## Problem requirements
An exact copy of the listing below is required.

## Listed entries
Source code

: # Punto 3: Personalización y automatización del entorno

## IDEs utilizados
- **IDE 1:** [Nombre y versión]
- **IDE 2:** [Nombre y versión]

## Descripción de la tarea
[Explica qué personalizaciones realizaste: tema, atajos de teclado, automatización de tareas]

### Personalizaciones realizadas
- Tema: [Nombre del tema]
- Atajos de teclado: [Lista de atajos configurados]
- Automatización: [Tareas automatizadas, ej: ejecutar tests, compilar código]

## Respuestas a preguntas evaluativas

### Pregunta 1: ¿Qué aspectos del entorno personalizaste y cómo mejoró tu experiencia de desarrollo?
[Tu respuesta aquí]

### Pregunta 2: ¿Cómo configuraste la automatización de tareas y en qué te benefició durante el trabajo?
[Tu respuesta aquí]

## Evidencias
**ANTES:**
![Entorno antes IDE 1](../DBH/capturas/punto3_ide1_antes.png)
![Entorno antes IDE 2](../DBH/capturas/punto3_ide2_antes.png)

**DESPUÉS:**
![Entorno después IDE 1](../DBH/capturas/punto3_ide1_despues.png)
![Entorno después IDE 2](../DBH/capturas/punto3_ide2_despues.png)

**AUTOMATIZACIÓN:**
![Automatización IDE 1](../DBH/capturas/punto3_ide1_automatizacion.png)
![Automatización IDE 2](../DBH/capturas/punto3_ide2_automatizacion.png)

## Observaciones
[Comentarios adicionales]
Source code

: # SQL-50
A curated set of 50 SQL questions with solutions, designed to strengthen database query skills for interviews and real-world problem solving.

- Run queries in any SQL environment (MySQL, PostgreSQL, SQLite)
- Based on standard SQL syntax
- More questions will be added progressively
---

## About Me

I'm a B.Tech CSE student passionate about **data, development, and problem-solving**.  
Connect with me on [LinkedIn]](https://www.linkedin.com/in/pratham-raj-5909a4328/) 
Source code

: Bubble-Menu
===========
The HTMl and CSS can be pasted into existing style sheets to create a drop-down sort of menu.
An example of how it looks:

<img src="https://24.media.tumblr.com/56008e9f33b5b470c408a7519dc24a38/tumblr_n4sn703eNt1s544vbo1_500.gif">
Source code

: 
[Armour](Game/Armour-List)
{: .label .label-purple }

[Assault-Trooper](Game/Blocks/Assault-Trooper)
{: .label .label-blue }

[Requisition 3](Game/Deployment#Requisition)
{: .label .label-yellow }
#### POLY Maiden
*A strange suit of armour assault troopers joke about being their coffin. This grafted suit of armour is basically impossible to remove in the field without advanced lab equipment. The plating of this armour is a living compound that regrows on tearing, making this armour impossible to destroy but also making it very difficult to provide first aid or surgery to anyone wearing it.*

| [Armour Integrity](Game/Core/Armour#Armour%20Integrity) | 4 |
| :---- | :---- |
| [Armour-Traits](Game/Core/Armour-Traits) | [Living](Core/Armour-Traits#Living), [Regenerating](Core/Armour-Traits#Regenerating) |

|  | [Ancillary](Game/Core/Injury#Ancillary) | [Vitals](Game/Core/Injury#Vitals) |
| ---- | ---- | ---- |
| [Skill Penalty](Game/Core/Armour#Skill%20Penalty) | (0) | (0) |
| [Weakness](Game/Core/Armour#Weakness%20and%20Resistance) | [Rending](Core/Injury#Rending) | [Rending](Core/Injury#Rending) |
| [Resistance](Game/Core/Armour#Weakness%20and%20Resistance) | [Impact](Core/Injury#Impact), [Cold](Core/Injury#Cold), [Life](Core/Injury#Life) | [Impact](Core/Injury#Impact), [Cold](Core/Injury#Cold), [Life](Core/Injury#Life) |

## Result
Source code

: # Punto 3: Personalización y automatización del entorno

## IDEs utilizados
- **IDE 1:** [Nombre y versión]
- **IDE 2:** [Nombre y versión]

## Descripción de la tarea
[Explica qué personalizaciones realizaste: tema, atajos de teclado, automatización de tareas]

### Personalizaciones realizadas
- Tema: [Nombre del tema]
- Atajos de teclado: [Lista de atajos configurados]
- Automatización: [Tareas automatizadas, ej: ejecutar tests, compilar código]

## Respuestas a preguntas evaluativas

### Pregunta 1: ¿Qué aspectos del entorno personalizaste y cómo mejoró tu experiencia de desarrollo?
[Tu respuesta aquí]

### Pregunta 2: ¿Cómo configuraste la automatización de tareas y en qué te benefició durante el trabajo?
[Tu respuesta aquí]

## Evidencias
**ANTES:**
![Entorno antes IDE 1](../DBH/capturas/punto3_ide1_antes.png)
![Entorno antes IDE 2](../DBH/capturas/punto3_ide2_antes.png)

**DESPUÉS:**
![Entorno después IDE 1](../DBH/capturas/punto3_ide1_despues.png)
![Entorno después IDE 2](../DBH/capturas/punto3_ide2_despues.png)

**AUTOMATIZACIÓN:**
![Automatización IDE 1](../DBH/capturas/punto3_ide1_automatizacion.png)
![Automatización IDE 2](../DBH/capturas/punto3_ide2_automatizacion.png)

## Observaciones
[Comentarios adicionales]
Source code

: # SQL-50
A curated set of 50 SQL questions with solutions, designed to strengthen database query skills for interviews and real-world problem solving.

- Run queries in any SQL environment (MySQL, PostgreSQL, SQLite)
- Based on standard SQL syntax
- More questions will be added progressively
---

## About Me

I'm a B.Tech CSE student passionate about **data, development, and problem-solving**.  
Connect with me on [LinkedIn]](https://www.linkedin.com/in/pratham-raj-5909a4328/) 
Source code

: Bubble-Menu
===========
The HTMl and CSS can be pasted into existing style sheets to create a drop-down sort of menu.
An example of how it looks:

<img src="https://24.media.tumblr.com/56008e9f33b5b470c408a7519dc24a38/tumblr_n4sn703eNt1s544vbo1_500.gif">
Source code

: 
[Armour](Game/Armour-List)
{: .label .label-purple }

[Assault-Trooper](Game/Blocks/Assault-Trooper)
{: .label .label-blue }

[Requisition 3](Game/Deployment#Requisition)
{: .label .label-yellow }
#### POLY Maiden
*A strange suit of armour assault troopers joke about being their coffin. This grafted suit of armour is basically impossible to remove in the field without advanced lab equipment. The plating of this armour is a living compound that regrows on tearing, making this armour impossible to destroy but also making it very difficult to provide first aid or surgery to anyone wearing it.*

| [Armour Integrity](Game/Core/Armour#Armour%20Integrity) | 4 |
| :---- | :---- |
| [Armour-Traits](Game/Core/Armour-Traits) | [Living](Core/Armour-Traits#Living), [Regenerating](Core/Armour-Traits#Regenerating) |

|  | [Ancillary](Game/Core/Injury#Ancillary) | [Vitals](Game/Core/Injury#Vitals) |
| ---- | ---- | ---- |
| [Skill Penalty](Game/Core/Armour#Skill%20Penalty) | (0) | (0) |
| [Weakness](Game/Core/Armour#Weakness%20and%20Resistance) | [Rending](Core/Injury#Rending) | [Rending](Core/Injury#Rending) |
| [Resistance](Game/Core/Armour#Weakness%20and%20Resistance) | [Impact](Core/Injury#Impact), [Cold](Core/Injury#Cold), [Life](Core/Injury#Life) | [Impact](Core/Injury#Impact), [Cold](Core/Injury#Cold), [Life](Core/Injury#Life) |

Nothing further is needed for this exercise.